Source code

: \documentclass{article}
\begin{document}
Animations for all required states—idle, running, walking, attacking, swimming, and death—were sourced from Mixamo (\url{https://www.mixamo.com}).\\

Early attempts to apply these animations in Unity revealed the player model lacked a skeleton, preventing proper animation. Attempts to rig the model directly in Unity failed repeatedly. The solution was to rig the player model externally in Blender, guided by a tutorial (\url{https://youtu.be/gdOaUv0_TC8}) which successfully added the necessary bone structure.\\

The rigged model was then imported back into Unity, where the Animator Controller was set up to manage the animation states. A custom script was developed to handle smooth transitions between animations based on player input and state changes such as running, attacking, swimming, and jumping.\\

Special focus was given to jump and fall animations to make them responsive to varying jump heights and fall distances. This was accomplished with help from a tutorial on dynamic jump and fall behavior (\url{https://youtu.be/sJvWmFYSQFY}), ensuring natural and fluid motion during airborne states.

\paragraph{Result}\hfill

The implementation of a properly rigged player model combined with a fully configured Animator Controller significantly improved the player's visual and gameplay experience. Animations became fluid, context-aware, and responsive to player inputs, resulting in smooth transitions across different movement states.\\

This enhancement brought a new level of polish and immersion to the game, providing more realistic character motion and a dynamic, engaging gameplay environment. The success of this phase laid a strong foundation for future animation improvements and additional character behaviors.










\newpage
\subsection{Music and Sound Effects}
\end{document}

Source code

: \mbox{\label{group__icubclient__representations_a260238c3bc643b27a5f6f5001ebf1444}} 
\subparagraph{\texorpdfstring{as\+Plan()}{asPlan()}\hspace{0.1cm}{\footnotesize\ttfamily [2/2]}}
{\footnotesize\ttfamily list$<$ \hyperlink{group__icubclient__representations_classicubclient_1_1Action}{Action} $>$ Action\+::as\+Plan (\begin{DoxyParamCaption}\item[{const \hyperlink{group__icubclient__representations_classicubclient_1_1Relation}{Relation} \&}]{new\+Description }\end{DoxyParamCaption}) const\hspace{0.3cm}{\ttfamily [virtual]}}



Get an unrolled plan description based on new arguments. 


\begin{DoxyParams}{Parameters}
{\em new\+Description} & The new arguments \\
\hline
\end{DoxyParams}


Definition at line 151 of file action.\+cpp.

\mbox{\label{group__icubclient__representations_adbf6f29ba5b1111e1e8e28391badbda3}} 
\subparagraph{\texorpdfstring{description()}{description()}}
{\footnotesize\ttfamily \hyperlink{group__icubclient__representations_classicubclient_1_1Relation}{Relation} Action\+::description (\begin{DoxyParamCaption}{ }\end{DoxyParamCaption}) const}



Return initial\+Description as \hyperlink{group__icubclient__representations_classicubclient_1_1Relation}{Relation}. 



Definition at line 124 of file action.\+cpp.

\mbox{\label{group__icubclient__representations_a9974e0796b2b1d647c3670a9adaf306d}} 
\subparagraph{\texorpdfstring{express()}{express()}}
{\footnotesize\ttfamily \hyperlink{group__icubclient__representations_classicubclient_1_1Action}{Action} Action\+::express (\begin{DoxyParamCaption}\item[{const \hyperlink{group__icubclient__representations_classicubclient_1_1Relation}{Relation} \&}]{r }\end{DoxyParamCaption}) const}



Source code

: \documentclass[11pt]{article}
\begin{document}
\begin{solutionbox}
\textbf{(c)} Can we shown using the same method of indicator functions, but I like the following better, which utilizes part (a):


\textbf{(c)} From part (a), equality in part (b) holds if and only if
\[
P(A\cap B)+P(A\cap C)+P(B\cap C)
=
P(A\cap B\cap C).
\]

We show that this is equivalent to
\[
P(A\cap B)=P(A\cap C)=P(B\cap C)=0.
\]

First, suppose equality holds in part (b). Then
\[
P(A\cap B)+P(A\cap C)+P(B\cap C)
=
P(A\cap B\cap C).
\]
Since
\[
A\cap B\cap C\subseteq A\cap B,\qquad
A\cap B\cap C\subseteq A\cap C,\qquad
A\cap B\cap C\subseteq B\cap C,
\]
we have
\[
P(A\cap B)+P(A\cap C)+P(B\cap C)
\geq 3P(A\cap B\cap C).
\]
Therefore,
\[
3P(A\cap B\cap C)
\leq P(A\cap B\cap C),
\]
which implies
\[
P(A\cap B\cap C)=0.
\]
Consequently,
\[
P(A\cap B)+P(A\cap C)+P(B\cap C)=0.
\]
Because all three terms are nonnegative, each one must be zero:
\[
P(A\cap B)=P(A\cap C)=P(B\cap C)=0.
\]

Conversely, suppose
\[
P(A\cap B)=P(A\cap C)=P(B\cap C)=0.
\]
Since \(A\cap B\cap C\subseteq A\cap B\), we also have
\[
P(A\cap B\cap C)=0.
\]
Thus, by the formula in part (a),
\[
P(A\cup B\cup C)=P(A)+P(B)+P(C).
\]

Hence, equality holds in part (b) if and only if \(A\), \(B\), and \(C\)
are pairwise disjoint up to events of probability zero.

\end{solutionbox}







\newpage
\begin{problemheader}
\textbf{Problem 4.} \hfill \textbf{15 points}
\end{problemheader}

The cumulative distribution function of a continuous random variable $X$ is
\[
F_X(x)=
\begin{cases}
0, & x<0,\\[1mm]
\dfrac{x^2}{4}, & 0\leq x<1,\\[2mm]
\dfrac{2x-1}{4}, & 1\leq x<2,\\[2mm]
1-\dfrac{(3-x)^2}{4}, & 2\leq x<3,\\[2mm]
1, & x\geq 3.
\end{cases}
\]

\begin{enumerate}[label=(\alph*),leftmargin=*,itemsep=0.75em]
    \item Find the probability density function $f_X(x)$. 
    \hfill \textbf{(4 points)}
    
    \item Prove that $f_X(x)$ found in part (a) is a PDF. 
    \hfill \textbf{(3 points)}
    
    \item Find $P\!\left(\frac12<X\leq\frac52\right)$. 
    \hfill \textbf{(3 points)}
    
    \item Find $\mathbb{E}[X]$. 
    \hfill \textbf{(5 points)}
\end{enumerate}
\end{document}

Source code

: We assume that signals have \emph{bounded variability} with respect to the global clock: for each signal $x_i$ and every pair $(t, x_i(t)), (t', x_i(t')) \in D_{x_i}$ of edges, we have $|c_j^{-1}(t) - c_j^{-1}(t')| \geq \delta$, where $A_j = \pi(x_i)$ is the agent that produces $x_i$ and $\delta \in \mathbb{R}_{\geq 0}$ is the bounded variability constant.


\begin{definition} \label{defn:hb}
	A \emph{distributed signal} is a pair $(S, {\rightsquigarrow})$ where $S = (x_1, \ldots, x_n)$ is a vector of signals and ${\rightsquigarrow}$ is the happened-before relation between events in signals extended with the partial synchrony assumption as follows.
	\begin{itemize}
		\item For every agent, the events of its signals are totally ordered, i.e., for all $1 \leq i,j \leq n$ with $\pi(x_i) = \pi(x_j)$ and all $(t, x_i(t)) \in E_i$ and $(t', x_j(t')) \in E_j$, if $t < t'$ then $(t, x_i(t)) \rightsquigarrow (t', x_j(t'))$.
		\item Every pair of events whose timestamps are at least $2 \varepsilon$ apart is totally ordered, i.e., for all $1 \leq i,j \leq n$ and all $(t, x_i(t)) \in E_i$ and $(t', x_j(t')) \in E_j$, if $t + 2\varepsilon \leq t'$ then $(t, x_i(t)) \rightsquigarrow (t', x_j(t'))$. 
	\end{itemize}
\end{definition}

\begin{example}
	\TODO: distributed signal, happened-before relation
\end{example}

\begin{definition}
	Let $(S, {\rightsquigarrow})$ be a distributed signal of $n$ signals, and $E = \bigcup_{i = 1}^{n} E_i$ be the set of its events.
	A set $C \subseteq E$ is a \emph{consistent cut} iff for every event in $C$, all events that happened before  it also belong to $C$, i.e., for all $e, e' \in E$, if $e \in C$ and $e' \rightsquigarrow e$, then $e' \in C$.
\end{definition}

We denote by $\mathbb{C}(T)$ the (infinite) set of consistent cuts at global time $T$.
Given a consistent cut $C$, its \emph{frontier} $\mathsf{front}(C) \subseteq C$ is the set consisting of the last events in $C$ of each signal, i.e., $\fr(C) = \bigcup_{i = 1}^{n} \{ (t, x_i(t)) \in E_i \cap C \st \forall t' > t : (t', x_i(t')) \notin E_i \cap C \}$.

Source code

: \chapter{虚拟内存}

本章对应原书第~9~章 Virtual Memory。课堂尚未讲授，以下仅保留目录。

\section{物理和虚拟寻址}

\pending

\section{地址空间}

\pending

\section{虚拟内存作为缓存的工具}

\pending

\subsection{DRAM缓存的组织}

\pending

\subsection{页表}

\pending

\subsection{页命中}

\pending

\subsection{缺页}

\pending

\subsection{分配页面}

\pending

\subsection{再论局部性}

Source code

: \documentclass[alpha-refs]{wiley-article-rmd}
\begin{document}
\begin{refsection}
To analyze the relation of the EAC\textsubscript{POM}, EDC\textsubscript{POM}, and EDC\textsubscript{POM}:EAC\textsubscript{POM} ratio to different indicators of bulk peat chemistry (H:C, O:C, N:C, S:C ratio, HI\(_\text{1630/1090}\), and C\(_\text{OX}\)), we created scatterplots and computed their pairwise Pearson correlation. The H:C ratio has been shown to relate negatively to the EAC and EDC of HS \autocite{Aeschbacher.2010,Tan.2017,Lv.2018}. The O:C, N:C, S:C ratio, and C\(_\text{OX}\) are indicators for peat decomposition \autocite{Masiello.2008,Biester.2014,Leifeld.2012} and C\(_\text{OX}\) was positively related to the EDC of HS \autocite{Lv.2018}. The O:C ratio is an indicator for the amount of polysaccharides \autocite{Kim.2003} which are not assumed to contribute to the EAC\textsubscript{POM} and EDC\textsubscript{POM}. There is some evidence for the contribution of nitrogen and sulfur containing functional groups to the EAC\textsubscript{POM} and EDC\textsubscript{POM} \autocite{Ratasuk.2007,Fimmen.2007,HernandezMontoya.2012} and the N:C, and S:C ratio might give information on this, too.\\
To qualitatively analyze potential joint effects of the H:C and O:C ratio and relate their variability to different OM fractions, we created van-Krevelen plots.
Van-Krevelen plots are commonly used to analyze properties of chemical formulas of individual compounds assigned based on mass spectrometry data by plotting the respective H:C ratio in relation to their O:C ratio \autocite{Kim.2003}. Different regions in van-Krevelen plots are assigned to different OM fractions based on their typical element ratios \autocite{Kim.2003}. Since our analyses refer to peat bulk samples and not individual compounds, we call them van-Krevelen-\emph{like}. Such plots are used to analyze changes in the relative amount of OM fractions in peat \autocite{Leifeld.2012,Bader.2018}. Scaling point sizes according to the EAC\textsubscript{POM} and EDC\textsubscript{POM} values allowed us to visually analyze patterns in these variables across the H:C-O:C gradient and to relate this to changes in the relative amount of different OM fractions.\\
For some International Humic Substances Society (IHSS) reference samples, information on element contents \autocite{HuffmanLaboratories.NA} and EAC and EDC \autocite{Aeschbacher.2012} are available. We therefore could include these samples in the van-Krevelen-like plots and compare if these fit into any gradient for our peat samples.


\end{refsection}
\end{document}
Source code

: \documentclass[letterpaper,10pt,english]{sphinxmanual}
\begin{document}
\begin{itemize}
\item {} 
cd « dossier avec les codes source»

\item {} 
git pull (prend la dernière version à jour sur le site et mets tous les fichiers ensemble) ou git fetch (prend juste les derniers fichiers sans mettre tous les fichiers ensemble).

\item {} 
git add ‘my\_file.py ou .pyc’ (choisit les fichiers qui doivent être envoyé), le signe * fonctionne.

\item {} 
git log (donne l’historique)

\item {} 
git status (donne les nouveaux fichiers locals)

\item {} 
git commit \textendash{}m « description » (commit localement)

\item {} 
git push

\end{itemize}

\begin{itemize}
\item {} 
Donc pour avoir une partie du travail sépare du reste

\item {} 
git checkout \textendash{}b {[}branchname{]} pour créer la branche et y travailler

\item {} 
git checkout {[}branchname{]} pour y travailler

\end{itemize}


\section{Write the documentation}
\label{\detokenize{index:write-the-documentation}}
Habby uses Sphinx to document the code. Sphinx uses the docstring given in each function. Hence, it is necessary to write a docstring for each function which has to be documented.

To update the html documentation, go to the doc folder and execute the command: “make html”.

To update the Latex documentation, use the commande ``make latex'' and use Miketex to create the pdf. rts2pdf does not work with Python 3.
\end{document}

——————

> Problem description
Please give the number of lines above in which the word "fluid" appears, without any other text.

> Solution for this task
2